What singlet are you referring to? If the molecule is 2,4-dimethyl-penta-3-one, then you don't have singlets at all. It's basically a ketone with two isopropyl substituents. So the only protons are two equivalent tertiary ones and twelve equivalent methyl ones.



That signal does correspond to four protons. You should realize that the integrations are useful only for giving ratios of protons and not absolute numbers - especially when molecules have symmetry. So in this case, you have p-methoxy anisole, which is a benzene ring with two methoxy groups para to each other. The axis of symmetry runs straight through the middle of the ring. So the methoxy protons are equivalent and will give the same signal and the pair of benzene protons are equivalent to each other and will give the same signal. So the integration will be in a ratio of 4:6 benzene:methoxy or any multiple of this.
Wow, thank you for such a rapid response!

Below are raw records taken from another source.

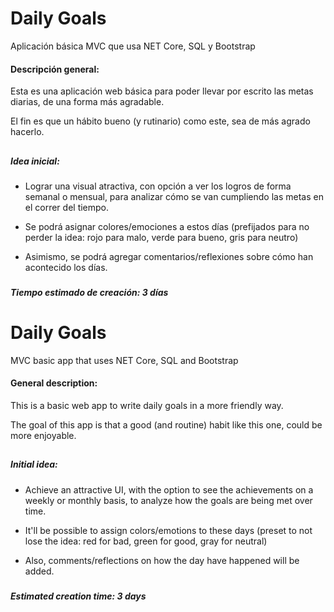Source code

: # **Daily Goals**

Aplicación básica MVC que usa NET Core, SQL y Bootstrap

#### Descripción general:

Esta es una aplicación web básica para poder llevar por escrito las metas diarias, de una forma más agradable.

El fin es que un hábito bueno (y rutinario) como este, sea de más agrado hacerlo.

## 

##### Idea inicial:
- Lograr una visual atractiva, con opción a ver los logros de forma semanal o mensual, para analizar cómo se van cumpliendo las metas en el correr del tiempo.

- Se podrá asignar colores/emociones a estos días (prefijados para no perder la idea: rojo para malo, verde para bueno, gris para neutro)

- Asimismo, se podrá agregar comentarios/reflexiones sobre cómo han acontecido los días.

### 

##### Tiempo estimado de creación: 3 días

## 
## 
## 
## 

# **Daily Goals**

MVC basic app that uses NET Core, SQL and Bootstrap

#### General description:

This is a basic web app to write daily goals in a more friendly way.

The goal of this app is that a good (and routine) habit like this one, could be more enjoyable.

## 

##### Initial idea:
- Achieve an attractive UI, with the option to see the achievements on a weekly or monthly basis, to analyze how the goals are being met over time.

- It'll be possible to assign colors/emotions to these days (preset to not lose the idea: red for bad, green for good, gray for neutral)

- Also, comments/reflections on how the day have happened will be added.

### 

##### Estimated creation time: 3 days
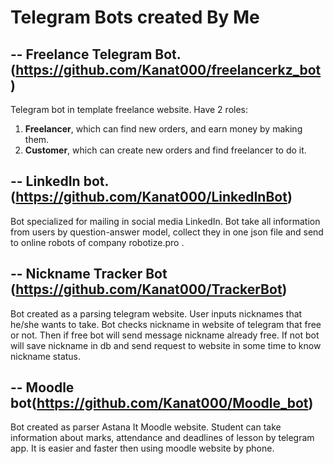 # Telegram Bots created By Me
## -- Freelance Telegram Bot. (https://github.com/Kanat000/freelancerkz_bot)
Telegram bot in template freelance website. 
Have 2 roles: 
1. **Freelancer**, which can find new orders, and earn money by making them. 
2. **Customer**, which can create new orders and find freelancer to do it.
## -- LinkedIn bot. (https://github.com/Kanat000/LinkedInBot)
Bot specialized for mailing in social media LinkedIn. Bot take all information from users by question-answer model, collect they in one json file and send to online robots of company robotize.pro . 
## -- Nickname Tracker Bot (https://github.com/Kanat000/TrackerBot)
Bot created as a parsing telegram website. User inputs nicknames that he/she wants to take. Bot checks nickname in website of telegram that free or not. Then if free bot will send message nickname already free. If not bot will save nickname in db and send request to website in some time to know nickname status.
## -- Moodle bot(https://github.com/Kanat000/Moodle_bot)
Bot created as parser Astana It Moodle website. Student can take information about marks, attendance and deadlines of lesson by telegram app. It is easier and faster then using moodle website by phone. 
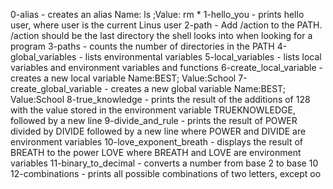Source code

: 0-alias - creates an alias Name: ls ;Value: rm *
1-hello_you - prints hello user, where user is the current Linus user
2-path - Add /action to the PATH. /action should be the last directory the shell looks into when looking for a program
3-paths - counts the number of directories in the PATH
4-global_variables - lists environmental variables
5-local_variables - lists local variables and environment variables and functions
6-create_local_variable - creates a new local variable Name:BEST; Value:School
7-create_global_variable - creates a new global variable Name:BEST; Value:School
8-true_knowledge - prints the result of the additions of 128 with the value stored in the environment variable TRUEKNOWLEDGE, followed by a new line
9-divide_and_rule - prints the result of POWER divided by DIVIDE followed by a new line where POWER and DIVIDE are environment variables
10-love_exponent_breath - displays the result of BREATH to the power LOVE where BREATH and LOVE are environment variables
11-binary_to_decimal - converts a number from base 2 to base 10
12-combinations - prints all possible combinations of two letters, except oo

That makes a lot of sense - the two equivalent tertiary protons would display a 2H septet peak and the twelve equivalent methyl protons would display a 12H doublet peak. For some reason, I thought the two tertiary protons would also display a 2H singlet peak to represent the lack of protons on the carbonyl carbon but I'm starting to realize now that that sort of reasoning most likely stemmed from trying to cram a chapter at 2 in the morning haha.

And that's a great point regarding the integrations. TBR hadn't listed that the integrals represent ratios and not absolute numbers so that's a major help!

Thanks once again for all of the help bud!